-------- DATA PROVIDED

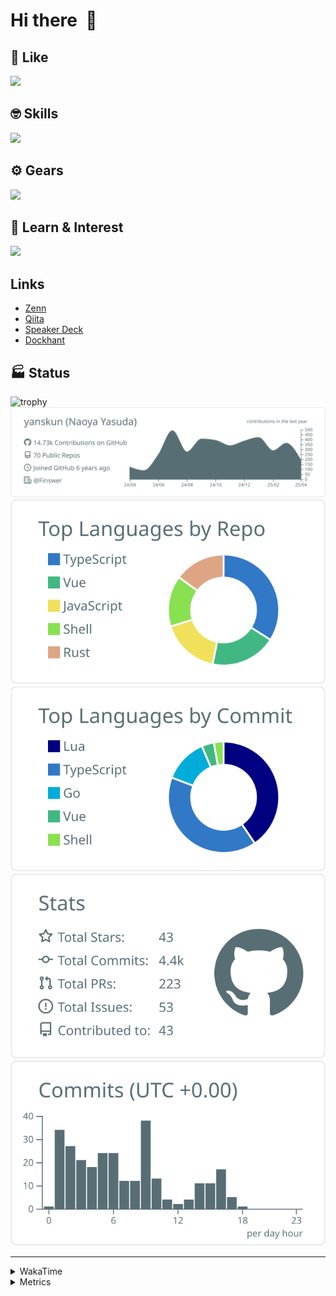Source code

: # Hi there&nbsp; :wave:

## 💌 Like
<img src="https://go-skill-icons.vercel.app/api/icons?i=github" />

## 🤓 Skills
<img src="https://go-skill-icons.vercel.app/api/icons?i=js,ts,vue,nuxtjs,react,nextjs,go,lua,git" />

## ⚙️ Gears
<img src="https://go-skill-icons.vercel.app/api/icons?i=neovim,vscode,githubcopilot,alacritty,tmux" />

## 📖 Learn & Interest
<img src="https://go-skill-icons.vercel.app/api/icons?i=rust,deno,css,zig,playwright,githubactions,storybook,netlify,eslint" />

## Links
- [Zenn](https://zenn.dev/yanskun)
- [Qiita](https://qiita.com/yanskun)
- [Speaker Deck](https://speakerdeck.com/yanskun)
- [Dockhant](https://www.dockhunt.com/users/yanskun)

<!-- https://github.com/ryo-ma/github-profile-trophy -->

## 🏭 Status

<img src="https://github-profile-trophy.vercel.app/?username=yanskun&theme=onedark&row=1" alt="trophy">

<!-- https://github.com/vn7n24fzkq/github-profile-summary-cards -->
<picture>
  <source media="(prefers-color-scheme: dark)" srcset="https://raw.githubusercontent.com/yanskun/yanskun/master/profile-summary-card-output/nord_dark/0-profile-details.svg">
 <img src="https://raw.githubusercontent.com/yanskun/yanskun/master/profile-summary-card-output/default/0-profile-details.svg">
</picture>
<br>
<picture>
  <source media="(prefers-color-scheme: dark)" srcset="https://raw.githubusercontent.com/yanskun/yanskun/master/profile-summary-card-output/nord_dark/1-repos-per-language.svg">
 <img src="https://raw.githubusercontent.com/yanskun/yanskun/master/profile-summary-card-output/default/1-repos-per-language.svg">
</picture>
<picture>
  <source media="(prefers-color-scheme: dark)" srcset="https://raw.githubusercontent.com/yanskun/yanskun/master/profile-summary-card-output/nord_dark/2-most-commit-language.svg">
 <img src="https://raw.githubusercontent.com/yanskun/yanskun/master/profile-summary-card-output/default/2-most-commit-language.svg">
</picture>
<br>
<picture>
  <source media="(prefers-color-scheme: dark)" srcset="https://raw.githubusercontent.com/yanskun/yanskun/master/profile-summary-card-output/nord_dark/3-stats.svg">
 <img src="https://raw.githubusercontent.com/yanskun/yanskun/master/profile-summary-card-output/default/3-stats.svg">
</picture>
<picture>
  <source media="(prefers-color-scheme: dark)" srcset="https://raw.githubusercontent.com/yanskun/yanskun/master/profile-summary-card-output/nord_dark/4-productive-time.svg">
 <img src="https://raw.githubusercontent.com/yanskun/yanskun/master/profile-summary-card-output/default/4-productive-time.svg">
</picture>

---

<details>
  <summary>WakaTime</summary>
<!--START_SECTION:waka-->
![Code Time](http://img.shields.io/badge/Code%20Time-2%2C070%20hrs%2012%20mins-blue)

**🐱 My GitHub Data** 

> 📦 148.8 kB Used in GitHub's Storage 
 > 
> 🏆 1,278 Contributions in the Year 2025
 > 
> 💼 Opted to Hire
 > 
> 📜 130 Public Repositories 
 > 
> 🔑 4 Private Repositories 
 > 
**I'm an Early 🐤** 

```text
🌞 Morning                11724 commits       ████░░░░░░░░░░░░░░░░░░░░░   15.45 % 
🌆 Daytime                43560 commits       ██████████████░░░░░░░░░░░   57.41 % 
🌃 Evening                16990 commits       ██████░░░░░░░░░░░░░░░░░░░   22.39 % 
🌙 Night                  3601 commits        █░░░░░░░░░░░░░░░░░░░░░░░░   04.75 % 
```
📅 **I'm Most Productive on Tuesday** 

```text
Monday                   11766 commits       ████░░░░░░░░░░░░░░░░░░░░░   15.51 % 
Tuesday                  16493 commits       █████░░░░░░░░░░░░░░░░░░░░   21.74 % 
Wednesday                15190 commits       █████░░░░░░░░░░░░░░░░░░░░   20.02 % 
Thursday                 13961 commits       █████░░░░░░░░░░░░░░░░░░░░   18.40 % 
Friday                   13047 commits       ████░░░░░░░░░░░░░░░░░░░░░   17.20 % 
Saturday                 2270 commits        █░░░░░░░░░░░░░░░░░░░░░░░░   02.99 % 
Sunday                   3148 commits        █░░░░░░░░░░░░░░░░░░░░░░░░   04.15 % 
```


📊 **This Week I Spent My Time On** 

```text
🕑︎ Time Zone: Asia/Tokyo

💬 Programming Languages: 
TypeScript               17 hrs 59 mins      ████████████████████░░░░░   80.79 % 
JSON                     1 hr 50 mins        ██░░░░░░░░░░░░░░░░░░░░░░░   08.29 % 
Other                    58 mins             █░░░░░░░░░░░░░░░░░░░░░░░░   04.39 % 
Markdown                 25 mins             ░░░░░░░░░░░░░░░░░░░░░░░░░   01.92 % 
YAML                     25 mins             ░░░░░░░░░░░░░░░░░░░░░░░░░   01.88 % 

🔥 Editors: 
Neovim                   17 hrs 46 mins      ████████████████████░░░░░   79.77 % 
VS Code                  4 hrs 30 mins       █████░░░░░░░░░░░░░░░░░░░░   20.23 % 

💻 Operating System: 
Mac                      22 hrs 16 mins      █████████████████████████   100.00 % 
```


 Last Updated on 17/04/2025 05:20:42 UTC
<!--END_SECTION:waka-->
</details>

<details>
  <summary>Metrics</summary>
  <img src="https://github.com/yanskun/yanskun/blob/main/github-metrics.svg" alt="Metrics">
</details>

----------------

TASK DIRECTIONS:
Where does the word "vercel" appear in the listing above? Copy every line that holds it.

RESULT OF THE EXERCISE:
<img src="https://go-skill-icons.vercel.app/api/icons?i=github" />
<img src="https://go-skill-icons.vercel.app/api/icons?i=js,ts,vue,nuxtjs,react,nextjs,go,lua,git" />
<img src="https://go-skill-icons.vercel.app/api/icons?i=neovim,vscode,githubcopilot,alacritty,tmux" />
<img src="https://go-skill-icons.vercel.app/api/icons?i=rust,deno,css,zig,playwright,githubactions,storybook,netlify,eslint" />
<img src="https://github-profile-trophy.vercel.app/?username=yanskun&theme=onedark&row=1" alt="trophy">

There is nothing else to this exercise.